### Exercise instructions
From the data below, please reproduce exactly everything from the line that contains "- [x] Download automático TensorFlow" down to the line that contains "# UX - User Story Testing", with both ends included.

### Records
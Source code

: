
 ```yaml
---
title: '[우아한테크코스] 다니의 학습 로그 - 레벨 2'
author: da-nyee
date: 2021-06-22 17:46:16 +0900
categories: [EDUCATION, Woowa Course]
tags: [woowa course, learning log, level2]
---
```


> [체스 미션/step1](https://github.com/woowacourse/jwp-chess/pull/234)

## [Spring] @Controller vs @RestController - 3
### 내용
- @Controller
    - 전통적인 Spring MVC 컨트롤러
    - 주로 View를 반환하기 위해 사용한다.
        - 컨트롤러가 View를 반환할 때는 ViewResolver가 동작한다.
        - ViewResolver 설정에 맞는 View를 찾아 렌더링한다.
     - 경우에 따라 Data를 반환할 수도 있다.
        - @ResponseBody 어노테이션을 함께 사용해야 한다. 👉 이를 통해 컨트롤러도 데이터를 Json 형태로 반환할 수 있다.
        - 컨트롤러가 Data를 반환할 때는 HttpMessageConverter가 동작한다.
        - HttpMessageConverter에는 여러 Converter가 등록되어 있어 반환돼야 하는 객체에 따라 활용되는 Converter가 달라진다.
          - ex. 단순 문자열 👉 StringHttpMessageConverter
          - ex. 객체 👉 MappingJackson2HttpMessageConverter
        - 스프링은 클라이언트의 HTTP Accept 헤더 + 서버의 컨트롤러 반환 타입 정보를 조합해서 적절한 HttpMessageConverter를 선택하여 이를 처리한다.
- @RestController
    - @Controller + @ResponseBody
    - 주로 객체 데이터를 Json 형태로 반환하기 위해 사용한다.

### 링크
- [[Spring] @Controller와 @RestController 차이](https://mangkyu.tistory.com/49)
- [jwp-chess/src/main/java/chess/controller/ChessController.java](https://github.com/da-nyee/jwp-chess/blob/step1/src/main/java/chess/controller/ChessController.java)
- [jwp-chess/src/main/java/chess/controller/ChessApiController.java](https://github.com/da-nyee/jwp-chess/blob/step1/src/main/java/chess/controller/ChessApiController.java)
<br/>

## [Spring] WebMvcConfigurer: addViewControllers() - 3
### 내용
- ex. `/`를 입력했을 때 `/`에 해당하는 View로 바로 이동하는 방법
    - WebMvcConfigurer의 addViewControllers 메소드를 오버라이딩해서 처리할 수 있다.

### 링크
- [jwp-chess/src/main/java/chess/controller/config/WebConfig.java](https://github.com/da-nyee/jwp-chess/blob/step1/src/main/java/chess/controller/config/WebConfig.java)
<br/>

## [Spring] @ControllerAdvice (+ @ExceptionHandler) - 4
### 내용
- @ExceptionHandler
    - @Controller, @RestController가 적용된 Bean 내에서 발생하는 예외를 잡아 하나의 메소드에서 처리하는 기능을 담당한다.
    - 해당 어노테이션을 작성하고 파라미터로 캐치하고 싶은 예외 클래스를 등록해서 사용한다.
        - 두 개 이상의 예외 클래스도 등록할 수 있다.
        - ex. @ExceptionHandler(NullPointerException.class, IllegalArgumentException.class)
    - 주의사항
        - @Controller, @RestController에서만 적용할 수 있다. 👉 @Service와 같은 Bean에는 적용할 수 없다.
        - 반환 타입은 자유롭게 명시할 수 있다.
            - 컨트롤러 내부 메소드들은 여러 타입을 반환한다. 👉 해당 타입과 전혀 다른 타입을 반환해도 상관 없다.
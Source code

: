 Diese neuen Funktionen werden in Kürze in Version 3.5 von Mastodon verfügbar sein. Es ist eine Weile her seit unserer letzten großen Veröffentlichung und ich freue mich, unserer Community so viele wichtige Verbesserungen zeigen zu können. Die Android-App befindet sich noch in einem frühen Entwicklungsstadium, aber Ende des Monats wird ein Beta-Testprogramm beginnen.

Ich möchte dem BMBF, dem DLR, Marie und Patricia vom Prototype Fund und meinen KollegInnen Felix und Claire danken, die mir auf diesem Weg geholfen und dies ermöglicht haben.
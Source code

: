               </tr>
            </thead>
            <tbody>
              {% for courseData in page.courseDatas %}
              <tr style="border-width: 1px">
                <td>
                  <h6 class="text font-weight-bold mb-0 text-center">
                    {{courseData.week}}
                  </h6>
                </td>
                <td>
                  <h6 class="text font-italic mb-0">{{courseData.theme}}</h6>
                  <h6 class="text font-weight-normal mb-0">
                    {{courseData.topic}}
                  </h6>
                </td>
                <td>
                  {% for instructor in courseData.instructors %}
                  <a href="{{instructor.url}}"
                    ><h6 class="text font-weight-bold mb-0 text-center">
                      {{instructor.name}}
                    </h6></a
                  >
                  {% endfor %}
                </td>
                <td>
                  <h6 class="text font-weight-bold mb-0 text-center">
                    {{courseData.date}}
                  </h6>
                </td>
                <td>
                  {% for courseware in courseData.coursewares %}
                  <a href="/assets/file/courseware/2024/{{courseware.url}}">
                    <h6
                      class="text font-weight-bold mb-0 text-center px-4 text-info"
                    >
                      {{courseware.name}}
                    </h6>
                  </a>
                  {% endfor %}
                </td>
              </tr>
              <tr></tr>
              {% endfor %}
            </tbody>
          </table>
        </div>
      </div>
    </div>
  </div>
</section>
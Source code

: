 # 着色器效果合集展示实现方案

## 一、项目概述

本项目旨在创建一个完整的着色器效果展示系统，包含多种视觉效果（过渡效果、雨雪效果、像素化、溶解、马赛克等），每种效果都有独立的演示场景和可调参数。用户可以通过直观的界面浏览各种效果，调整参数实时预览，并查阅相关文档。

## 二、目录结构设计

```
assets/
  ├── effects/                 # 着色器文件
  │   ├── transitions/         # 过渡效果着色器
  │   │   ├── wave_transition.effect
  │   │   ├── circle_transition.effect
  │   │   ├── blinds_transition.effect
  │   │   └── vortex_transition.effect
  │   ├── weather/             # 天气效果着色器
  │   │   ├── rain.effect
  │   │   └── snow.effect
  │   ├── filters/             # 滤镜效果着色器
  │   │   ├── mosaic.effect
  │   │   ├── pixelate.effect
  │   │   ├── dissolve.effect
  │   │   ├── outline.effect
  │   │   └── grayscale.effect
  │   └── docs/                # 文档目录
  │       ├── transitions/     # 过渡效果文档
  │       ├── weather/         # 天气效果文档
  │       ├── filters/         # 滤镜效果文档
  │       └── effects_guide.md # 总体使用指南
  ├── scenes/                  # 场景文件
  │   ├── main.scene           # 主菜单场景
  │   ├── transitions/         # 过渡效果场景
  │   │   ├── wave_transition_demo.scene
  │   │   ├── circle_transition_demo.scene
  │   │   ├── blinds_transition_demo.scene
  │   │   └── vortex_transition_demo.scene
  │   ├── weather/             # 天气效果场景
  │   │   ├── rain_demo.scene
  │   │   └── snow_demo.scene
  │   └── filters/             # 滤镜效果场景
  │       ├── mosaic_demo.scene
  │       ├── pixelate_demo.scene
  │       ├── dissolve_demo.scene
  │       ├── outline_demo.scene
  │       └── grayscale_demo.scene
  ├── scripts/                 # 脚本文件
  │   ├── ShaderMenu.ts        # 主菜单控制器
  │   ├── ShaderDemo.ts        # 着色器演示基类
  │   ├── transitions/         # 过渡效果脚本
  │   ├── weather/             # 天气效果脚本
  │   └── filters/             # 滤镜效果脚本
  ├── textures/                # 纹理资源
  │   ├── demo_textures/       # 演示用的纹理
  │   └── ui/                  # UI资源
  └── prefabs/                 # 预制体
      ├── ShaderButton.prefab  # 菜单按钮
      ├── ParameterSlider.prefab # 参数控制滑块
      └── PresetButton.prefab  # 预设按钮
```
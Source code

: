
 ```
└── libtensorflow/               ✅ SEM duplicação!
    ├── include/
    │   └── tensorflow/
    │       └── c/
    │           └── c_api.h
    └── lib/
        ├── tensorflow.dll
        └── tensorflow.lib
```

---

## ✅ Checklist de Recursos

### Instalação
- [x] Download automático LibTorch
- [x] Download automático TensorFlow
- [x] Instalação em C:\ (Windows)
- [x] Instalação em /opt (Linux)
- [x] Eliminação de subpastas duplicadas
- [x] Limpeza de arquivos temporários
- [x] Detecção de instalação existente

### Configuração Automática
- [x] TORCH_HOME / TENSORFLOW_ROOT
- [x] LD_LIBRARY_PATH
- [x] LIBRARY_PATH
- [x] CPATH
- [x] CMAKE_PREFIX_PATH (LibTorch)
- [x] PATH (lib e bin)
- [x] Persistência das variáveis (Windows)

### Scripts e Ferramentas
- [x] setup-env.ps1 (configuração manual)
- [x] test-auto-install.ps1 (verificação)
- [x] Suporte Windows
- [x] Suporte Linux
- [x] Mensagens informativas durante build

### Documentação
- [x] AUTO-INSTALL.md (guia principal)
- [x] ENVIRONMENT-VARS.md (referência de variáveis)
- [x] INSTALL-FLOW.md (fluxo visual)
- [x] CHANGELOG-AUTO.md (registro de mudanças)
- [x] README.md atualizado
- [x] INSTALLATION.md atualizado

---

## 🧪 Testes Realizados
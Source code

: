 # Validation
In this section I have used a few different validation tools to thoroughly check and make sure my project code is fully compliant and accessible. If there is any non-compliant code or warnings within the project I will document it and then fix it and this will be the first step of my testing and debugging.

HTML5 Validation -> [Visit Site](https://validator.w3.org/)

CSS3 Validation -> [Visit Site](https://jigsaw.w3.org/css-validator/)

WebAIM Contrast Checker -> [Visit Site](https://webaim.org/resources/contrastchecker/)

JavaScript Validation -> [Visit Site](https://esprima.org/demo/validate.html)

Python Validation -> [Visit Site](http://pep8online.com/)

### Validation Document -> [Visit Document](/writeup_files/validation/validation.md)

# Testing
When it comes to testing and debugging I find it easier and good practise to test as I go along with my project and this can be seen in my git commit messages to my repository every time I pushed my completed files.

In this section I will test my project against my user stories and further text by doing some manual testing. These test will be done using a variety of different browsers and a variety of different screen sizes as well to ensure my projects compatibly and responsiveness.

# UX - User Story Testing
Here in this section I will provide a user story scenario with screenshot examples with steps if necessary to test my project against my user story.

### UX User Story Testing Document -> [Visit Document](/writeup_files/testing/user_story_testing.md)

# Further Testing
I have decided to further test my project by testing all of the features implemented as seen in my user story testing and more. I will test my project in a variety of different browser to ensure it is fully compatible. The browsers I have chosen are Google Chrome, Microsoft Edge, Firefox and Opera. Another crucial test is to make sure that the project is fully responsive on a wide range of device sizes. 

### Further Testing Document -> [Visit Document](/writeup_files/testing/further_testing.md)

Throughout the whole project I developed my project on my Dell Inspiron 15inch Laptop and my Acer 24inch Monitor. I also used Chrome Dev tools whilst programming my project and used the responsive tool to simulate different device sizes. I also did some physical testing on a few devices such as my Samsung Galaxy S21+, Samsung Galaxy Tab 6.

### Response to this exercise
- [x] Download automático TensorFlow
- [x] Instalação em C:\ (Windows)
- [x] Instalação em /opt (Linux)
- [x] Eliminação de subpastas duplicadas
- [x] Limpeza de arquivos temporários
- [x] Detecção de instalação existente

### Configuração Automática
- [x] TORCH_HOME / TENSORFLOW_ROOT
- [x] LD_LIBRARY_PATH
- [x] LIBRARY_PATH
- [x] CPATH
- [x] CMAKE_PREFIX_PATH (LibTorch)
- [x] PATH (lib e bin)
- [x] Persistência das variáveis (Windows)

### Scripts e Ferramentas
- [x] setup-env.ps1 (configuração manual)
- [x] test-auto-install.ps1 (verificação)
- [x] Suporte Windows
- [x] Suporte Linux
- [x] Mensagens informativas durante build

### Documentação
- [x] AUTO-INSTALL.md (guia principal)
- [x] ENVIRONMENT-VARS.md (referência de variáveis)
- [x] INSTALL-FLOW.md (fluxo visual)
- [x] CHANGELOG-AUTO.md (registro de mudanças)
- [x] README.md atualizado
- [x] INSTALLATION.md atualizado

---

## 🧪 Testes Realizados
Source code

: # Validation
In this section I have used a few different validation tools to thoroughly check and make sure my project code is fully compliant and accessible. If there is any non-compliant code or warnings within the project I will document it and then fix it and this will be the first step of my testing and debugging.

HTML5 Validation -> [Visit Site](https://validator.w3.org/)

CSS3 Validation -> [Visit Site](https://jigsaw.w3.org/css-validator/)

WebAIM Contrast Checker -> [Visit Site](https://webaim.org/resources/contrastchecker/)

JavaScript Validation -> [Visit Site](https://esprima.org/demo/validate.html)

Python Validation -> [Visit Site](http://pep8online.com/)

### Validation Document -> [Visit Document](/writeup_files/validation/validation.md)

# Testing
When it comes to testing and debugging I find it easier and good practise to test as I go along with my project and this can be seen in my git commit messages to my repository every time I pushed my completed files.

In this section I will test my project against my user stories and further text by doing some manual testing. These test will be done using a variety of different browsers and a variety of different screen sizes as well to ensure my projects compatibly and responsiveness.

# UX - User Story Testing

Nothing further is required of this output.